--- Work order ---
What must be handed in is the entire listing, exactly as written, with no pictures.

--- Supplied data ---
= = = =

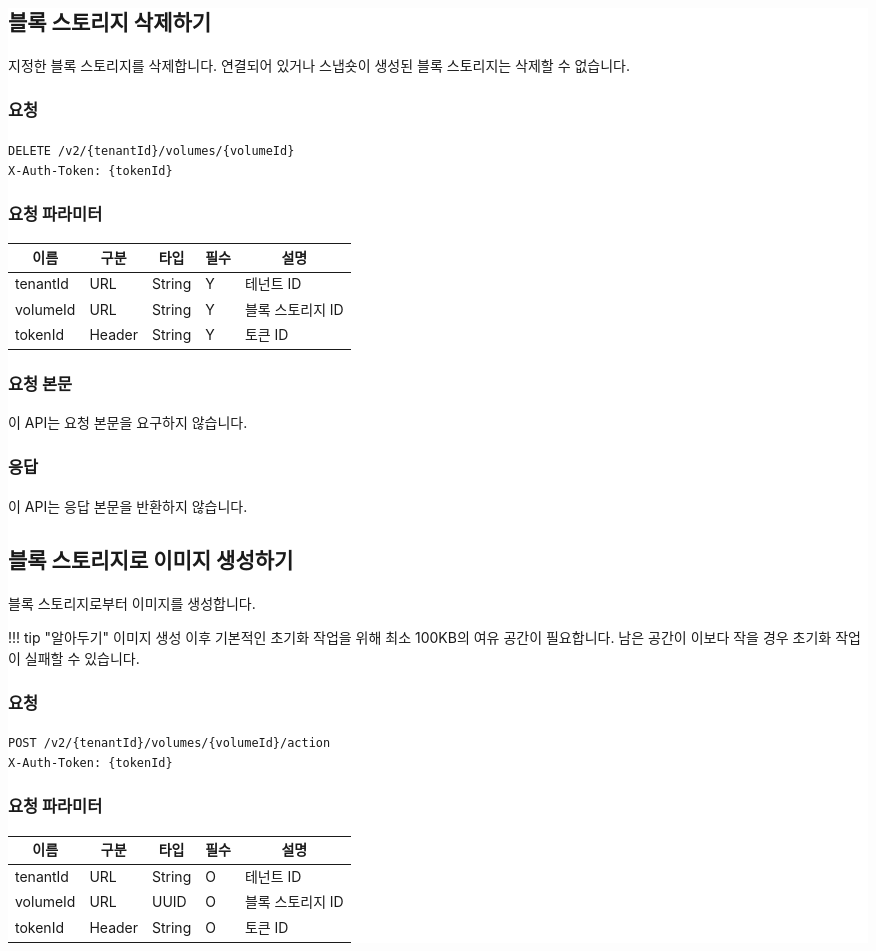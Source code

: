 ## 블록 스토리지 삭제하기

지정한 블록 스토리지를 삭제합니다. 연결되어 있거나 스냅숏이 생성된 블록 스토리지는 삭제할 수 없습니다.

### 요청

```
DELETE /v2/{tenantId}/volumes/{volumeId}
X-Auth-Token: {tokenId}
```

### 요청 파라미터 

| 이름 | 구분 | 타입 | 필수 | 설명 |
|---|---|---|---|---|
| tenantId | URL | String | Y | 테넌트 ID |
| volumeId | URL | String | Y | 블록 스토리지 ID |
| tokenId | Header | String | Y | 토큰 ID |

### 요청 본문 

이 API는 요청 본문을 요구하지 않습니다.

### 응답

이 API는 응답 본문을 반환하지 않습니다.

## 블록 스토리지로 이미지 생성하기

블록 스토리지로부터 이미지를 생성합니다. 

!!! tip "알아두기" 
    이미지 생성 이후 기본적인 초기화 작업을 위해 최소 100KB의 여유 공간이 필요합니다. 남은 공간이 이보다 작을 경우 초기화 작업이 실패할 수 있습니다.

### 요청

```
POST /v2/{tenantId}/volumes/{volumeId}/action
X-Auth-Token: {tokenId}
```

### 요청 파라미터 

| 이름 | 구분 | 타입 | 필수 | 설명 |
|---|---|---|---|---|
| tenantId | URL | String | O | 테넌트 ID |
| volumeId | URL | UUID | O | 블록 스토리지 ID |
| tokenId | Header | String | O | 토큰 ID |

= = = =

--- Task result ---
Source code

: ## 블록 스토리지 삭제하기

지정한 블록 스토리지를 삭제합니다. 연결되어 있거나 스냅숏이 생성된 블록 스토리지는 삭제할 수 없습니다.

### 요청

```
DELETE /v2/{tenantId}/volumes/{volumeId}
X-Auth-Token: {tokenId}
```

### 요청 파라미터 

| 이름 | 구분 | 타입 | 필수 | 설명 |
|---|---|---|---|---|
| tenantId | URL | String | Y | 테넌트 ID |
| volumeId | URL | String | Y | 블록 스토리지 ID |
| tokenId | Header | String | Y | 토큰 ID |

### 요청 본문 

이 API는 요청 본문을 요구하지 않습니다.

### 응답

이 API는 응답 본문을 반환하지 않습니다.

## 블록 스토리지로 이미지 생성하기

블록 스토리지로부터 이미지를 생성합니다. 

!!! tip "알아두기" 
    이미지 생성 이후 기본적인 초기화 작업을 위해 최소 100KB의 여유 공간이 필요합니다. 남은 공간이 이보다 작을 경우 초기화 작업이 실패할 수 있습니다.

### 요청

```
POST /v2/{tenantId}/volumes/{volumeId}/action
X-Auth-Token: {tokenId}
```

### 요청 파라미터 

| 이름 | 구분 | 타입 | 필수 | 설명 |
|---|---|---|---|---|
| tenantId | URL | String | O | 테넌트 ID |
| volumeId | URL | UUID | O | 블록 스토리지 ID |
| tokenId | Header | String | O | 토큰 ID |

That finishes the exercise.